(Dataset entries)
★ ★ ★ ★

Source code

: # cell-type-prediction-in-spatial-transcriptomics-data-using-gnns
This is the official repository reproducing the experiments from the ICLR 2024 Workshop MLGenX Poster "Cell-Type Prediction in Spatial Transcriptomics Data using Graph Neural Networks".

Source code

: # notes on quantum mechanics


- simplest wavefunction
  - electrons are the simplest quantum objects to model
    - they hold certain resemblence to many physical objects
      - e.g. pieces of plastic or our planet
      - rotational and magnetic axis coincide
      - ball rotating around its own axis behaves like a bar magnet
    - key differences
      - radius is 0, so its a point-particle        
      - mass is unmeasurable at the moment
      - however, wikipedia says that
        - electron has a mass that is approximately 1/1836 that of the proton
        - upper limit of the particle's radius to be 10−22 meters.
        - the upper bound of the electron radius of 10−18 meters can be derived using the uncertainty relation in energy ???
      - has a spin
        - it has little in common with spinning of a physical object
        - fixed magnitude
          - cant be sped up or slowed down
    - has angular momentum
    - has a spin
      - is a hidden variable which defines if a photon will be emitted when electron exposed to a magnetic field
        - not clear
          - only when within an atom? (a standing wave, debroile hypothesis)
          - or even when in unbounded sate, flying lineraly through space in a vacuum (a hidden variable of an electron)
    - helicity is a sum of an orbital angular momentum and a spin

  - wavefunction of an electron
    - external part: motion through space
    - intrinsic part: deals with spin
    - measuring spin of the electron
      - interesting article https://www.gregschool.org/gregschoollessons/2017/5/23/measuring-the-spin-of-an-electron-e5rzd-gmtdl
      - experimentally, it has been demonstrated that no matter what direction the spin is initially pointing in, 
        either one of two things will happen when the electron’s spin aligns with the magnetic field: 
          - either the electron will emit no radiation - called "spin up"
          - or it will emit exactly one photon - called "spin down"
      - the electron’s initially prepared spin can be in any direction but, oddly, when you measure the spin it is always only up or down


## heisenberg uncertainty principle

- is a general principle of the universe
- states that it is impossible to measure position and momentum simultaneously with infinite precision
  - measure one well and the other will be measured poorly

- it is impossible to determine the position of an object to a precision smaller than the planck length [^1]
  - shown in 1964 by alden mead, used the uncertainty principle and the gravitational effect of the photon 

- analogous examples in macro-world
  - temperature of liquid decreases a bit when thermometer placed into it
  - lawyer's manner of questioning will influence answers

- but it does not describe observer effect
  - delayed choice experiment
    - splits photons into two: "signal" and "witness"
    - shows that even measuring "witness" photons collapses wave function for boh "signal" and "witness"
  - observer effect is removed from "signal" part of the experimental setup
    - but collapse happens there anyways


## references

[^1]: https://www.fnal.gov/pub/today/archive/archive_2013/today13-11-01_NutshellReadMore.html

★ ★ ★ ★

→ ASSIGNED TASK:
Where a line of the entries contains the word "variable", copy that line.

→ ANSWER BELOW:
      - is a hidden variable which defines if a photon will be emitted when electron exposed to a magnetic field
          - or even when in unbounded sate, flying lineraly through space in a vacuum (a hidden variable of an electron)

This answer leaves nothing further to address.